[Twisted-Python] I found an interisting comment about Twisted vs. Erlang
![](https://secure.gravatar.com/avatar/45c4c3d016586cd3f4f3adcc3f0c104d.jpg?s=120&d=mm&r=g)
I have been a long time Twisted user, and I do not know Erlang. I run into this interesting comment in engineering notes on Facebook Chat scalability: http://www.facebook.com/note.php?note_id=51412338919&comments Leif K-Brooks I'm curious whether you considered using the Python library Twisted (http://twistedmatrix.com/) before deciding on Erlang. Its architecture is also supposed to be able to support a large number of concurrent connections. I would be interested in hearing about any issues you discovered with it. February 18 at 3:17am · Report Lawrence Oluyede TwistedMatrix does not possess the capabilities of Erlang, not even close. February 18 at 4:35am · Report What do you guys think?

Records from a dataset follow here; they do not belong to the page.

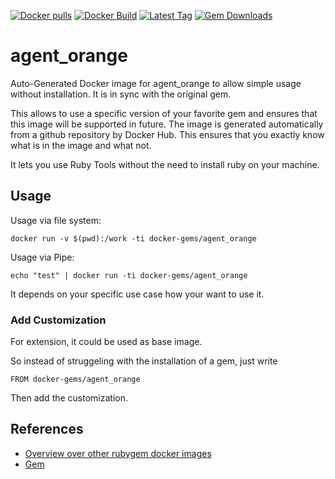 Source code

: [![Docker pulls](https://img.shields.io/docker/pulls/rubygem/agent_orange.svg)](https://hub.docker.com/r/rubygem/agent_orange/)
[![Docker Build](https://img.shields.io/docker/automated/rubygem/agent_orange.svg)](https://hub.docker.com/r/rubygem/agent_orange/)
[![Latest Tag](https://img.shields.io/github/tag/docker-rubygem/agent_orange.svg)](https://hub.docker.com/r/rubygem/agent_orange/)
[![Gem Downloads](https://img.shields.io/gem/dt/agent_orange.svg)](https://rubygems.org/gems/agent_orange/)
# agent_orange

Auto-Generated Docker image for agent_orange to allow simple usage without installation.
It is in sync with the original gem.

This allows to use a specific version of your favorite gem and ensures that this image will be supported in future.
The image is generated automatically from a github repository by Docker Hub.
This ensures that you exactly know what is in the image and what not.

It lets you use Ruby Tools without the need to install ruby on your machine.

## Usage

Usage via file system:

`docker run -v $(pwd):/work -ti docker-gems/agent_orange`

Usage via Pipe:

`echo "test" | docker run -ti docker-gems/agent_orange`

It depends on your specific use case how your want to use it.

### Add Customization

For extension, it could be used as base image.

So instead of struggeling with the installation of a gem, just write

`FROM docker-gems/agent_orange`

Then add the customization.

## References

 - [Overview over other rubygem docker images](https://github.com/thinkbot/docker-rubygem)
 - [Gem](https://rubygems.org/gems/agent_orange/)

![](https://secure.gravatar.com/avatar/84b6e4ca9a6e15969649b4728224378b.jpg?s=120&d=mm&r=g)
One is a language. The other is an event loop. I'm not sure how we are supposed to compare the two. If he would've said E and Twisted, perhaps it'd be a more interesting comparison :-) Also, what Steve said jumped right into my eye as well. Don't get me wrong. I like Erlang -- it's functional, it's robust, it's very easy to make your programs execute in parallel. RabbitMQ and Scalaris are two examples of *excellent* Erlang software. I don't really think Erlang was a bad choice -- I just think they don't know enough about Twisted to judge :-) Laurens
![](https://secure.gravatar.com/avatar/769326b856fc9c7ef80a425fecd05ac9.jpg?s=120&d=mm&r=g)
On Tue, Sep 29, 2009 at 3:11 PM, Laurens Van Houtven <lvh@laurensvh.be>wrote:
actually one is a Concurrent Virtual Machine and language and Applications Framework (OTP) the other is a single threaded event loop library. Apples and Oranges. I have written production level code at a major ISP using Twisted. It became very painful once we started getting CPU bound on 32 core CPU machines. We had to run multiple instances of our Twisted server implementation to saturate the machine. I have since "ported" the same application to Erlang/OTP. It is about 1/5 the amount of code. And it scales 1:1 horizontally (adding more CPUs local or remote ) and vertically (adding FASTER cpus ) with no code changes. The broad statement that Twisted doesn't possess the capabilities of Erlang/OTP is pretty much accurate. Each solves a different problem. Granted Erlang/OTP is definately a super-set of what Twisted does -- Jarrod Roberson 678.551.2852
![](https://secure.gravatar.com/avatar/45c4c3d016586cd3f4f3adcc3f0c104d.jpg?s=120&d=mm&r=g)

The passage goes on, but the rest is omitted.